* **TASK TO CARRY OUT**
Please filter the entries and return only the lines that include "Domain".

::::::::::

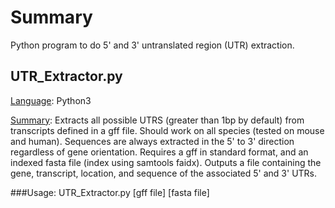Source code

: # Summary
Python program to do 5' and 3' untranslated region (UTR) extraction. 

## UTR_Extractor.py
<ins>Language</ins>: Python3

<ins>Summary</ins>: Extracts all possible UTRS (greater than 1bp by default) from transcripts defined in a gff file. Should work on all species (tested on mouse and human). Sequences are always extracted in the 5' to 3' direction regardless of gene orientation. Requires a gff in standard format, and an indexed fasta file (index using samtools faidx). Outputs a file containing the gene, transcript, location, and sequence of the associated 5' and 3' UTRs. 

###Usage: UTR_Extractor.py [gff file] [fasta file]
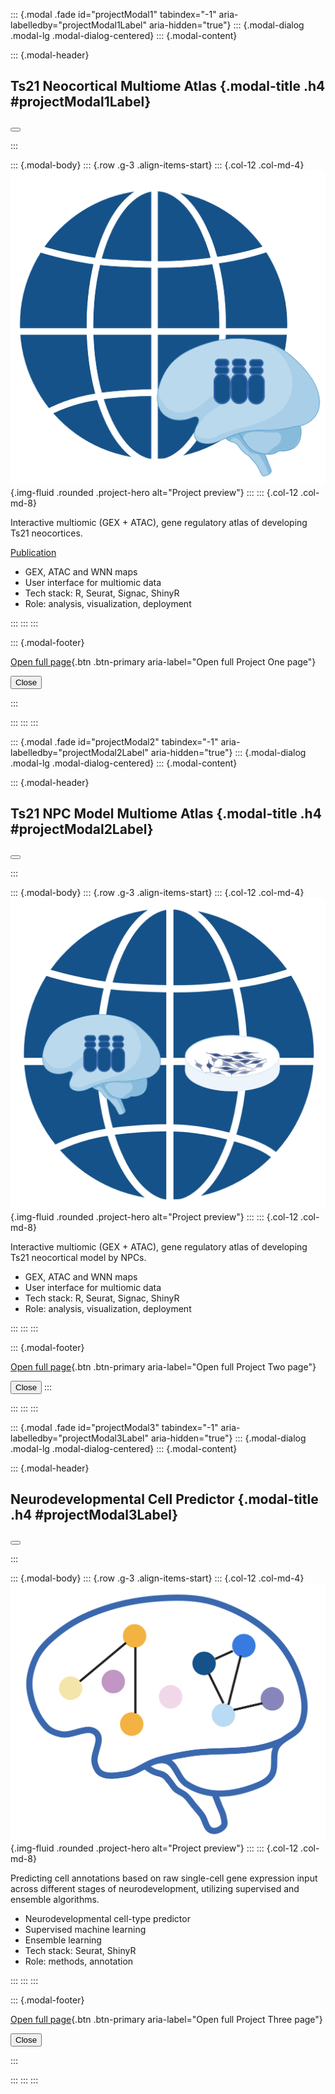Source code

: ::: {.modal .fade id="projectModal1" tabindex="-1" aria-labelledby="projectModal1Label" aria-hidden="true"}
::: {.modal-dialog .modal-lg .modal-dialog-centered}
::: {.modal-content}

::: {.modal-header}

## Ts21 Neocortical Multiome Atlas {.modal-title .h4 #projectModal1Label}

<button type="button" class="btn-close" data-bs-dismiss="modal" aria-label="Close modal and return to page"></button>

:::

::: {.modal-body}
::: {.row .g-3 .align-items-start}
::: {.col-12 .col-md-4}
![](media/Ts21InvivoAtlas_v3.png){.img-fluid .rounded .project-hero alt="Project preview"}
:::
::: {.col-12 .col-md-8}

Interactive multiomic (GEX + ATAC), gene regulatory atlas of developing Ts21 neocortices. 


[Publication](https://www.biorxiv.org/content/10.1101/2025.06.30.662136v1.full-text)

- GEX, ATAC and WNN maps
- User interface for multiomic data
- Tech stack: R, Seurat, Signac, ShinyR
- Role: analysis, visualization, deployment

:::
:::
:::

::: {.modal-footer}

[Open full page](projects/project1/){.btn .btn-primary aria-label="Open full Project One page"}

<button type="button" class="btn btn-outline-secondary" data-bs-dismiss="modal">Close</button>

:::

:::
:::
:::


::: {.modal .fade id="projectModal2" tabindex="-1" aria-labelledby="projectModal2Label" aria-hidden="true"}
::: {.modal-dialog .modal-lg .modal-dialog-centered}
::: {.modal-content}

::: {.modal-header}

## Ts21 NPC Model Multiome Atlas {.modal-title .h4 #projectModal2Label}

<button type="button" class="btn-close" data-bs-dismiss="modal" aria-label="Close modal and return to page"></button>

:::

::: {.modal-body}
::: {.row .g-3 .align-items-start}
::: {.col-12 .col-md-4}
![](media/Ts21InvitroAtlas_v1.png){.img-fluid .rounded .project-hero alt="Project preview"}
:::
::: {.col-12 .col-md-8}

Interactive multiomic (GEX + ATAC), gene regulatory atlas of developing Ts21 neocortical model by NPCs.

- GEX, ATAC and WNN maps
- User interface for multiomic data
- Tech stack: R, Seurat, Signac, ShinyR 
- Role: analysis, visualization, deployment

:::
:::
:::

::: {.modal-footer}

[Open full page](projects/project2/){.btn .btn-primary aria-label="Open full Project Two page"}

<button type="button" class="btn btn-outline-secondary" data-bs-dismiss="modal">Close</button>
:::

:::
:::
:::


::: {.modal .fade id="projectModal3" tabindex="-1" aria-labelledby="projectModal3Label" aria-hidden="true"}
::: {.modal-dialog .modal-lg .modal-dialog-centered}
::: {.modal-content}

::: {.modal-header}

## Neurodevelopmental Cell Predictor {.modal-title .h4 #projectModal3Label}

<button type="button" class="btn-close" data-bs-dismiss="modal" aria-label="Close modal and return to page"></button>

:::

::: {.modal-body}
::: {.row .g-3 .align-items-start}
::: {.col-12 .col-md-4}
![](media/NeuroDevCells.png){.img-fluid .rounded .project-hero alt="Project preview"}
:::
::: {.col-12 .col-md-8}

Predicting cell annotations based on raw single-cell gene expression input across different stages of neurodevelopment, utilizing supervised and ensemble algorithms.

- Neurodevelopmental cell-type predictor
- Supervised machine learning
- Ensemble learning
- Tech stack: Seurat, ShinyR
- Role: methods, annotation

:::
:::
:::

::: {.modal-footer}

[Open full page](projects/project3/){.btn .btn-primary aria-label="Open full Project Three page"}

<button type="button" class="btn btn-outline-secondary" data-bs-dismiss="modal">Close</button>

:::

:::
:::
:::

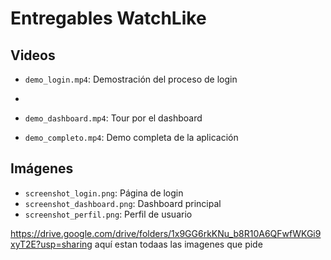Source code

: # Entregables WatchLike

## Videos
- `demo_login.mp4`: Demostración del proceso de login

- 
- `demo_dashboard.mp4`: Tour por el dashboard
- `demo_completo.mp4`: Demo completa de la aplicación

## Imágenes
- `screenshot_login.png`: Página de login
- `screenshot_dashboard.png`: Dashboard principal
- `screenshot_perfil.png`: Perfil de usuario 

https://drive.google.com/drive/folders/1x9GG6rkKNu_b8R10A6QFwfWKGi9xyT2E?usp=sharing aquí estan todaas las imagenes que pide 
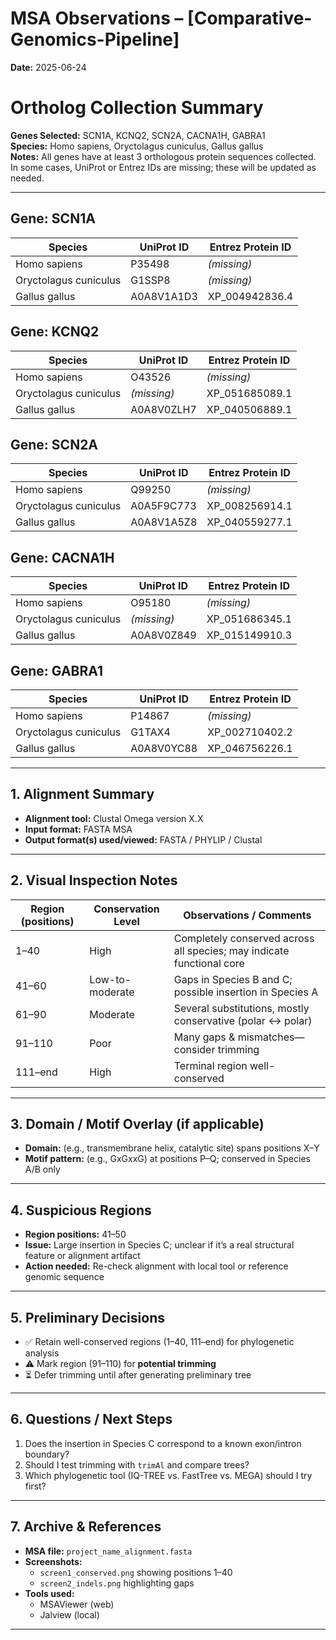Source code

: # MSA Observations – [Comparative-Genomics-Pipeline]
**Date:** 2025-06-24  

# Ortholog Collection Summary  
**Genes Selected:** SCN1A, KCNQ2, SCN2A, CACNA1H, GABRA1  
**Species:** Homo sapiens, Oryctolagus cuniculus, Gallus gallus  
**Notes:** All genes have at least 3 orthologous protein sequences collected. In some cases, UniProt or Entrez IDs are missing; these will be updated as needed.

---

## Gene: SCN1A
| Species               | UniProt ID | Entrez Protein ID     |
|----------------------|------------|------------------------|
| Homo sapiens          | P35498     | *(missing)*            |
| Oryctolagus cuniculus | G1SSP8     | *(missing)*            |
| Gallus gallus         | A0A8V1A1D3 | XP_004942836.4         |

## Gene: KCNQ2
| Species               | UniProt ID | Entrez Protein ID     |
|----------------------|------------|------------------------|
| Homo sapiens          | O43526     | *(missing)*            |
| Oryctolagus cuniculus | *(missing)*| XP_051685089.1         |
| Gallus gallus         | A0A8V0ZLH7 | XP_040506889.1         |

## Gene: SCN2A
| Species               | UniProt ID | Entrez Protein ID     |
|----------------------|------------|------------------------|
| Homo sapiens          | Q99250     | *(missing)*            |
| Oryctolagus cuniculus | A0A5F9C773 | XP_008256914.1         |
| Gallus gallus         | A0A8V1A5Z8 | XP_040559277.1         |

## Gene: CACNA1H
| Species               | UniProt ID | Entrez Protein ID     |
|----------------------|------------|------------------------|
| Homo sapiens          | O95180     | *(missing)*            |
| Oryctolagus cuniculus | *(missing)*| XP_051686345.1         |
| Gallus gallus         | A0A8V0Z849 | XP_015149910.3         |

## Gene: GABRA1
| Species               | UniProt ID | Entrez Protein ID     |
|----------------------|------------|------------------------|
| Homo sapiens          | P14867     | *(missing)*            |
| Oryctolagus cuniculus | G1TAX4     | XP_002710402.2         |
| Gallus gallus         | A0A8V0YC88 | XP_046756226.1         |

---

## 1. Alignment Summary
- **Alignment tool:** Clustal Omega version X.X  
- **Input format:** FASTA MSA  
- **Output format(s) used/viewed:** FASTA / PHYLIP / Clustal  

---

## 2. Visual Inspection Notes
| Region (positions) | Conservation Level | Observations / Comments |
|--------------------|--------------------|--------------------------|
| 1–40               | High               | Completely conserved across all species; may indicate functional core |
| 41–60              | Low-to-moderate    | Gaps in Species B and C; possible insertion in Species A |
| 61–90              | Moderate           | Several substitutions, mostly conservative (polar ↔ polar) |
| 91–110             | Poor               | Many gaps & mismatches—consider trimming |
| 111–end            | High               | Terminal region well-conserved |

---

## 3. Domain / Motif Overlay (if applicable)
- **Domain:** (e.g., transmembrane helix, catalytic site) spans positions X–Y  
- **Motif pattern:** (e.g., GxGxxG) at positions P–Q; conserved in Species A/B only  

---

## 4. Suspicious Regions
- **Region positions:** 41–50  
- **Issue:** Large insertion in Species C; unclear if it’s a real structural feature or alignment artifact  
- **Action needed:** Re-check alignment with local tool or reference genomic sequence  

---

## 5. Preliminary Decisions
- ✅ Retain well-conserved regions (1–40, 111–end) for phylogenetic analysis  
- ⚠️ Mark region (91–110) for **potential trimming**  
- ⏳ Defer trimming until after generating preliminary tree  

---

## 6. Questions / Next Steps
1. Does the insertion in Species C correspond to a known exon/intron boundary?  
2. Should I test trimming with `trimAl` and compare trees?  
3. Which phylogenetic tool (IQ-TREE vs. FastTree vs. MEGA) should I try first?

---

## 7. Archive & References
- **MSA file:** `project_name_alignment.fasta`  
- **Screenshots:**  
  - `screen1_conserved.png` showing positions 1–40  
  - `screen2_indels.png` highlighting gaps  
- **Tools used:**  
  - MSAViewer (web)  
  - Jalview (local)  

---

::::::::::

* **ANSWER SPACE**
## 3. Domain / Motif Overlay (if applicable)
- **Domain:** (e.g., transmembrane helix, catalytic site) spans positions X–Y  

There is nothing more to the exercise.